Estimating the size of X-ray lamppost coronae in active galactic nuclei

TL;DR

This study estimates the size of X-ray lamppost coronae in active galactic nuclei using relativistic ray-tracing, revealing that corona size and height depend on black hole spin and accretion rate, with maximal spin solutions aligning better with observations.

Contribution

It introduces a method to constrain corona sizes in AGN using ray-tracing and applies it to real data, highlighting the influence of black hole spin on corona geometry.

Findings

Coronas can exist below the Eddington limit with size constraints.

Maximally spinning black holes allow corona solutions at any height.

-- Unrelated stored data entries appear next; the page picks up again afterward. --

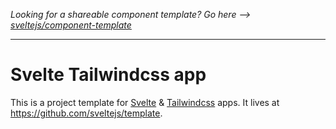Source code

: *Looking for a shareable component template? Go here --> [sveltejs/component-template](https://github.com/sveltejs/component-template)*

---

# Svelte Tailwindcss app

This is a project template for [Svelte](https://svelte.dev) & [Tailwindcss](https://tailwindcss.com) apps. It lives at https://github.com/sveltejs/template.
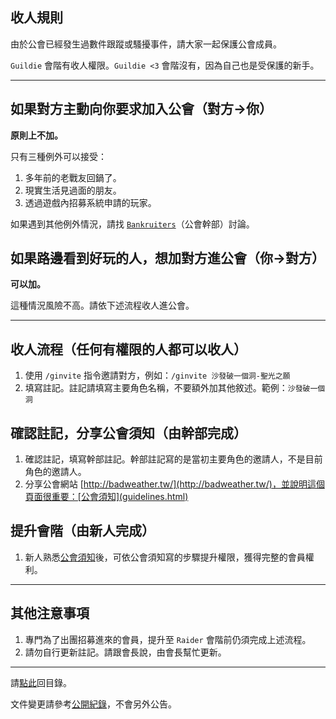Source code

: ## 收人規則

由於公會已經發生過數件跟蹤或騷擾事件，請大家一起保護公會成員。

`Guildie` 會階有收人權限。`Guildie <3` 會階沒有，因為自己也是受保護的新手。

---

## 如果對方主動向你要求加入公會（對方→你）

**原則上不加。**

只有三種例外可以接受：
1.  多年前的老戰友回鍋了。
1.  現實生活見過面的朋友。
1.  透過遊戲內招募系統申請的玩家。

如果遇到其他例外情況，請找 [`Bankruiters`](ranks.html)（公會幹部）討論。

## 如果路邊看到好玩的人，想加對方進公會（你→對方）

**可以加。**

這種情況風險不高。請依下述流程收人進公會。

---

## 收人流程（任何有權限的人都可以收人）

1.  使用 `/ginvite` 指令邀請對方，例如：`/ginvite 沙發破一個洞-聖光之願`
1.  填寫註記。註記請填寫主要角色名稱，不要額外加其他敘述。範例：`沙發破一個洞`

## 確認註記，分享公會須知（由幹部完成）

1.  確認註記，填寫幹部註記。幹部註記寫的是當初主要角色的邀請人，不是目前角色的邀請人。
1.  分享公會網站 [http://badweather.tw/](http://badweather.tw/)，並說明這個頁面很重要：[公會須知](guidelines.html)

## 提升會階（由新人完成）

1.  新人熟悉[公會須知](guidelines.html)後，可依公會須知寫的步驟提升權限，獲得完整的會員權利。

---

## 其他注意事項

1.  專門為了出團招募進來的會員，提升至 `Raider` 會階前仍須完成上述流程。
1.  請勿自行更新註記。請跟會長說，由會長幫忙更新。

--- 

請[點此](index.html)回目錄。

文件變更請參考[公開紀錄](https://github.com/dalechou/badweather.tw/commits/master/recruitment.md)，不會另外公告。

Higher spin correlates with more seed photon illumination and better spectral fit.

Abstract

We report estimates of the X-ray coronal size of active galactic nuclei in the lamppost geometry. In this commonly adopted scenario, the corona is assumed for simplicity to be a point-like X-ray source located on the axis of the accretion disc. However, the corona must intercept a number of optical/UV seed photons from the disc consistent with the observed X-ray flux, which constrains its size. We employ a relativistic ray-tracing code, originally developed by Dov\v{c}iak & Done (2016), that calculates the size of a Comptonizing lamppost corona illuminated by a standard thin disc. We assume that the disc extends down to the innermost stable circular orbit of a non-spinning or a maximally spinning black hole. We apply this method to a sample of 20 Seyfert 1 galaxies, using simultaneous optical/UV and X-ray archival data from XMM-Newton. At least for the sources accreting below the Eddington limit, we find that a Comptonizing lamppost corona can generally exist, but with constraints on its size and height above the event horizon of the black hole depending on the spin. For a maximally spinning black hole, a solution can almost always be found at any height, while for a non-spinning black hole the height must generally be higher than 5 gravitational radii. This is because, for a given luminosity, a higher spin implies more seed photons illuminating the corona due to a larger and hotter inner disc area. The maximal spin solution is favored, as it predicts an X-ray photon index in better agreement with the observations.